• Given data:
● ● ● ● ● ● ●
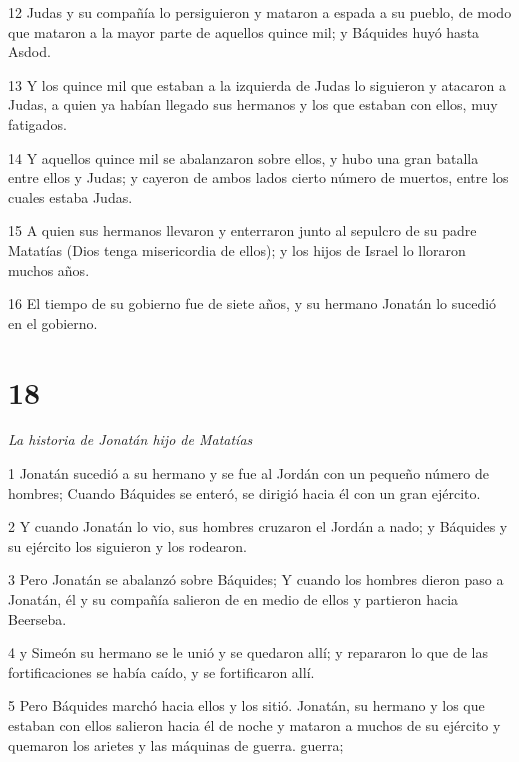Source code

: \par 12 Judas y su compañía lo persiguieron y mataron a espada a su pueblo, de modo que mataron a la mayor parte de aquellos quince mil; y Báquides huyó hasta Asdod.

\par 13 Y los quince mil que estaban a la izquierda de Judas lo siguieron y atacaron a Judas, a quien ya habían llegado sus hermanos y los que estaban con ellos, muy fatigados.

\par 14 Y aquellos quince mil se abalanzaron sobre ellos, y hubo una gran batalla entre ellos y Judas; y cayeron de ambos lados cierto número de muertos, entre los cuales estaba Judas.

\par 15 A quien sus hermanos llevaron y enterraron junto al sepulcro de su padre Matatías (Dios tenga misericordia de ellos); y los hijos de Israel lo lloraron muchos años.

\par 16 El tiempo de su gobierno fue de siete años, y su hermano Jonatán lo sucedió en el gobierno.

\chapter{18}

\par \textit{La historia de Jonatán hijo de Matatías}

\par 1 Jonatán sucedió a su hermano y se fue al Jordán con un pequeño número de hombres; Cuando Báquides se enteró, se dirigió hacia él con un gran ejército.

\par 2 Y cuando Jonatán lo vio, sus hombres cruzaron el Jordán a nado; y Báquides y su ejército los siguieron y los rodearon.

\par 3 Pero Jonatán se abalanzó sobre Báquides; Y cuando los hombres dieron paso a Jonatán, él y su compañía salieron de en medio de ellos y partieron hacia Beerseba.

\par 4 y Simeón su hermano se le unió y se quedaron allí; y repararon lo que de las fortificaciones se había caído, y se fortificaron allí.

\par 5 Pero Báquides marchó hacia ellos y los sitió. Jonatán, su hermano y los que estaban con ellos salieron hacia él de noche y mataron a muchos de su ejército y quemaron los arietes y las máquinas de guerra. guerra;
● ● ● ● ● ● ●
• Work to complete:
Look over the material above and report each line holding "sucedió".

• Problem solution:
\par 16 El tiempo de su gobierno fue de siete años, y su hermano Jonatán lo sucedió en el gobierno.
\par 1 Jonatán sucedió a su hermano y se fue al Jordán con un pequeño número de hombres; Cuando Báquides se enteró, se dirigió hacia él con un gran ejército.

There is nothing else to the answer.